可視化の考え方を浸透させるまでに時間がかかる
可視化の考え方を組織全体に浸透させるには時間と労力が必要です。理由として、新しい考え方や手法を導入する際には、従業員の理解が必要であり、時間がかかることが挙げられます。
例えば、新たにダッシュボードツールを導入して業務を可視化する場合、理解してもらい、日々の業務に取り入れるまでには一定の時間が必要です。
データの誤解を招く可能性がある
可視化は情報を明確にし、理解を深める一方で、誤った解釈や誤解を招く可能性もあります。なぜなら、データの可視化はその解釈に大きく依存し、同じデータでもその表示方法や視覚化の手法によって、異なるメッセージを伝えることがあるからです。

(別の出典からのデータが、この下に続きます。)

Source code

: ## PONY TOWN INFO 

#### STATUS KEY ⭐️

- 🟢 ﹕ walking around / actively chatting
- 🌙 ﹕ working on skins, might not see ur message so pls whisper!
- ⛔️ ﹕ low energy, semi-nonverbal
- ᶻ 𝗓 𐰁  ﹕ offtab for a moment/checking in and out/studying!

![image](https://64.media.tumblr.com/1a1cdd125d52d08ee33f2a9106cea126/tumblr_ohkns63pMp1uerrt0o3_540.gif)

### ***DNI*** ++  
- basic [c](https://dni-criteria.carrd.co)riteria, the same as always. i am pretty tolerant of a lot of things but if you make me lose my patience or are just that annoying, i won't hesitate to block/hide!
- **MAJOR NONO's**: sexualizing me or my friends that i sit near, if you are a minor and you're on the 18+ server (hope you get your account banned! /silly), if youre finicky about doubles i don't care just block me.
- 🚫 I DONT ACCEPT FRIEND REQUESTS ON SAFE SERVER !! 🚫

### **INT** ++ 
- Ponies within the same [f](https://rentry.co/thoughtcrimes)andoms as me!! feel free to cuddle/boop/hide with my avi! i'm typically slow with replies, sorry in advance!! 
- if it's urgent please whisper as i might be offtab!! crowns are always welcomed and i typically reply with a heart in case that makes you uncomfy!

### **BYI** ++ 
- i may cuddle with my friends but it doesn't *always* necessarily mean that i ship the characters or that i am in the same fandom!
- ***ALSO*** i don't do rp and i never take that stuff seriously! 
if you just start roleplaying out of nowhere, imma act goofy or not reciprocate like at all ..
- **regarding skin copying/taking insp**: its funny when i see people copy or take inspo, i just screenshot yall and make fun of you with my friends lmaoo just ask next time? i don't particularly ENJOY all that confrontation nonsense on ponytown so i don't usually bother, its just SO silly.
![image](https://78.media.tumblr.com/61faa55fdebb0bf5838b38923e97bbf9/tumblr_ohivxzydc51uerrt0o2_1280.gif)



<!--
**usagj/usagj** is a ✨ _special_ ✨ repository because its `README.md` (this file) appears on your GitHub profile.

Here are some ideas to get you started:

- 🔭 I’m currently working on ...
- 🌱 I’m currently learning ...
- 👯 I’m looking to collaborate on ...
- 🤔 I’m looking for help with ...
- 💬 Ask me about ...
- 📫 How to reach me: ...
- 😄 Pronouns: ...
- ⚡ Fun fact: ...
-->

例えば、同じ生産データでも、グラフのスケールや色の使い方によって、生産効率が良好に見えたり、逆に問題が大きく見えたりすることがあります。そのため、データを可視化する際には、解釈や表示方法に十分な注意が必要です。
見える化・可視化のやり方
見える化・可視化のやり方には主に、
- ツールを利用する
- 業務内容を洗い出す
- 見える化・可視化する情報を選定する
- 誰が見ても分かるシンプルな共通の判断基準をつくる
の4つがあります。それぞれ解説しましょう。
ツールを利用する
ツールと言っても多岐にわたり主に以下の4つのツールがあります。
- 作業手順書
- 動画マニュアル
- グラフやチャート
- センサーデバイス
作業手順書
作業手順書は業務の流れを明確にし、誰でも同じ手順で作業を進められるので有効なツールと言えるでしょう。製造業では、特に作業の標準化が重要であり、作業手順書はそのための重要なツールとなります。

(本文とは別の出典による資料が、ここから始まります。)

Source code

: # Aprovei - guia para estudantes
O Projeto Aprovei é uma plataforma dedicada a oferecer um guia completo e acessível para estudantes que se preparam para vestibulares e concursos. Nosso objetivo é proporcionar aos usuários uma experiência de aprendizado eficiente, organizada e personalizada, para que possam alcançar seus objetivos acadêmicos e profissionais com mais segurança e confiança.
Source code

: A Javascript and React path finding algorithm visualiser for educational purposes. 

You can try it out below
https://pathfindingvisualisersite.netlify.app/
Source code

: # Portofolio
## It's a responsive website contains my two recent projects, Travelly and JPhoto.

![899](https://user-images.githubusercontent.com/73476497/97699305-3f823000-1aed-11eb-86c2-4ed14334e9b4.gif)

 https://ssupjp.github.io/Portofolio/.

例えば、製品の組み立て手順を明確に記載した作業手順書を用いることで、作業者間のバラツキを減らし、製品の品質を一定に保つことが可能となります。
動画マニュアル
動画マニュアルは視覚的に作業手順を理解でき、文字だけの手順書よりも直感的に理解することが可能です。製造業では、特に複雑な作業手順や機械の操作方法を覚える際に、動画マニュアルは非常に有用です。
例えば、新型の機械を導入した際に、その操作方法を動画で撮影し、動画マニュアルとして活用することで、作業者が迅速に新しい機械の操作方法を習得することが可能となります。

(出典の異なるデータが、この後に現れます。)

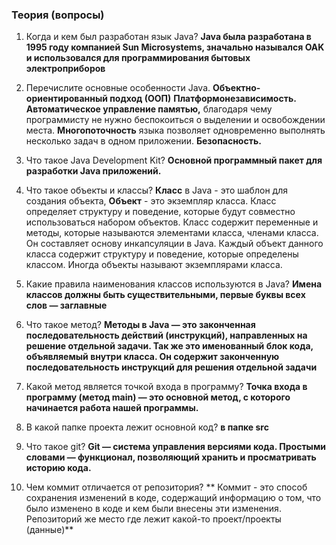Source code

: ### Теория (вопросы)

1. Когда и кем был разработан язык Java?
**Java была разработана в 1995 году компанией Sun Microsystems, 
значально назывался OAK и использовался для программирования
бытовых электроприборов**



2. Перечислите основные особенности Java.
    **Объектно-ориентированный подход (ООП)**
    **Платформонезависимость.**
    **Автоматическое управление памятью,** 
благодаря чему программисту не нужно беспокоиться о выделении 
и освобождении места.
    **Многопоточность** языка позволяет одновременно выполнять несколько задач
в одном приложении.
    **Безопасность.**
3. Что такое Java Development Kit?
    **Основной программный пакет для разработки Java приложений.**


4. Что такое объекты и классы?
    **Класс** в Java - это шаблон для создания объекта, 
    **Объект** - это экземпляр класса. Класс определяет структуру и поведение, 
которые будут совместно использоваться набором объектов. 
Класс содержит переменные и методы, которые называются элементами класса, членами класса. 
Он составляет основу инкапсуляции в Java. 
Каждый объект данного класса содержит структуру и поведение, которые определены классом. 
Иногда объекты называют экземплярами класса.        





5. Какие правила наименования классов используются в Java?
  **Имена классов должны быть существительными, первые буквы всех слов — заглавные**

6. Что такое метод?
    **Методы в Java — это законченная последовательность действий (инструкций), 
направленных на решение отдельной задачи.
Так же это именованный блок кода, объявляемый внутри класса. 
Он содержит законченную последовательность инструкций для решения отдельной задачи**



7. Какой метод является точкой входа в программу?
    **Точка входа в программу (метод main) — 
это основной метод, с которого начинается работа нашей программы.**



8. В какой папке проекта лежит основной код?
         **в папке src**


9. Что такое git?
    **Git — система управления версиями кода. 
Простыми словами — функционал, позволяющий хранить и просматривать историю кода.**


10. Чем коммит отличается от репозитория?
    ** Коммит - это способ сохранения изменений в коде, содержащий информацию о том, что было изменено в коде и кем были внесены эти изменения. 
      Репозиторий же место где лежит какой-то проект/проекты (данные)**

動画マニュアルでおすすめのソフトウェアとしてはtebikiの動画マニュアルなどがあります。
グラフやチャート
グラフやチャートは数値データを視覚的に表現でき、データの傾向やパターンを一目で把握することが可能です。製造業では、生産量や品質データ、機械の稼働率などの数値データを扱うことが多いでしょう。数値データをグラフやチャートにすることで、データの傾向を把握しやすくなり、現場改善のための意思決定を行いやすくなります。
センサーデバイス
センサーデバイスは機械の稼働状況や環境条件など、目に見えない情報を可視化できます。製造業では、機械の異常発生を早期に検知したり、作業環境を改善したりするためにセンサーデバイスの活用は不可欠です。
例えば、温度や振動センサーを機械に取り付けることで、機械の異常を早期に検知し、大きなトラブルを防ぐことが可能となります。また、環境センサーを活用することで、作業環境の温度や湿度をモニタリングし、作業者の作業効率や安全性を向上させることが可能です。
業務内容を洗い出す
製造業での見える化の手法のひとつとして考えられることは、業務内容を洗い出すことです。なぜなら、業務の全体像を理解することが、問題点の特定や改善策の立案に繋がるからです。
例えば、製造ラインの各工程を詳細に洗い出し、見える化することで、ボトルネックや無駄な工程が明らかになります。結果として、具体的な改善策を考えるための情報が得られます。
見える化・可視化する情報を選定する
全ての情報を見える化すると情報過多になり、重要な情報が埋もれてしまう可能性があるため、見える化・可視化する情報を選定しましょう。
例えば、製造工程の中で特に問題が発生しやすい工程や、生産効率に大きな影響を与える工程の情報を優先的に見える化することで、効果的な改善が可能となります。
誰が見ても分かるシンプルな共通の判断基準をつくる
共通の判断基準があることで、全員が同じ視点で情報を理解し、適切な行動を取ることが可能となるため、誰が見てもわかる共通の判断基準をつくりましょう。
例えば、製品の良品・不良品を判断する基準を明確にし、見える化することで、全員が同じ基準で製品の品質を判断できます。結果として、品質のバラつきを減らし、製品の品質向上につながります。
見える化・可視化の事例
見える化・可視化の事例として、
- 事務の事例
- 製造業の事例
を紹介しましょう。
事務の事例
事務作業における見える化の取り組みの具体的な事例としては、業務フローや知識の共有の可視化が挙げられます。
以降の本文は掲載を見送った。